けれどドラネコ麦の収穫自体はしっかり終えたのだから……そこは流石としか言いようがない、そんな収穫作業であった。
「ニャー」
なお、ドラネコのモフモフはいつでも最高である……らしい。
成否
成功
MVP
状態異常
なし
あとがき
ご参加ありがとうございました!
GMコメント
ドラネコ麦畑でドラネコと遊びながら収穫しましょう。
マトモに収穫できると思ってはいけません。もっふもふです。
麦畑の中にもドラネコたくさんですしその辺からも集まってきます。
台車を持ってきたら台車の上にもドラネコが転がっているでしょう。
はい、そんな感じです。
●ドラネコ
亜竜集落をトコトコ歩いてるかわいい亜竜。
大人になってもサイズは猫程度。可愛さに全振りした結果戦闘能力を失った、可愛さで世の中を渡る亜竜。

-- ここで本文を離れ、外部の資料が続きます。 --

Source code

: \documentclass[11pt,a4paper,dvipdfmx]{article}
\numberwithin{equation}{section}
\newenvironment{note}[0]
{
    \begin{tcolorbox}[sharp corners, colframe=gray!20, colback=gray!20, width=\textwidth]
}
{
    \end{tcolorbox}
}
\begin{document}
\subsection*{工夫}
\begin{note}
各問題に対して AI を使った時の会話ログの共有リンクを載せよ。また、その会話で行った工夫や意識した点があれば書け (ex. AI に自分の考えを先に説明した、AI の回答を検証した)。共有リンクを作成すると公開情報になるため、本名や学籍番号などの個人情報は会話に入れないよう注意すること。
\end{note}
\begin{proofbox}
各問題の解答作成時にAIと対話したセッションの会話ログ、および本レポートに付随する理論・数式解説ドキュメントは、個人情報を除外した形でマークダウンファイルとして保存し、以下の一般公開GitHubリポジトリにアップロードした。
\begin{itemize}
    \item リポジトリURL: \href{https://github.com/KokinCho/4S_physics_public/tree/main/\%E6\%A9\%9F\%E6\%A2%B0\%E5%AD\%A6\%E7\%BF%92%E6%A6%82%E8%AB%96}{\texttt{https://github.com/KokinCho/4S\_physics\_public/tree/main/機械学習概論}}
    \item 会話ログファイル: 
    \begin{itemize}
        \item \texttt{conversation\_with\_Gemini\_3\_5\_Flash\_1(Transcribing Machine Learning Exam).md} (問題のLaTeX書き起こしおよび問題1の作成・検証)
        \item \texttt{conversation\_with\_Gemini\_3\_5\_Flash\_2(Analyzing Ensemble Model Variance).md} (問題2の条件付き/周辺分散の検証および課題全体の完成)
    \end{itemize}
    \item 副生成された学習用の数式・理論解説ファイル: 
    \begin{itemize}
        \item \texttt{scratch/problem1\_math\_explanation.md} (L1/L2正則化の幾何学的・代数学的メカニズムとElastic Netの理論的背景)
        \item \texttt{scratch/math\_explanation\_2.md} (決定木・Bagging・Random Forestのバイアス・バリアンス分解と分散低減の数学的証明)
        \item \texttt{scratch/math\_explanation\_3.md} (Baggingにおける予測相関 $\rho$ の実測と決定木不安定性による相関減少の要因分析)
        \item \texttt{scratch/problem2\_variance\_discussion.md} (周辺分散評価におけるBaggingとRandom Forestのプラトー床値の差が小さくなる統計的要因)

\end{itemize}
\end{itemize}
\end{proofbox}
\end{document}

猫にドラゴンの羽が生えたような姿で、色や模様は千差万別。
鳴き声は「ニャー」です。
●情報精度
このシナリオの情報精度はD+(ドラネコプラス)です。
多くのドラネコは貴方の事情を考慮しないか、もっふもふです。
様々なドラネコの可愛さに悶え、不測のドラネコに備えて下さい。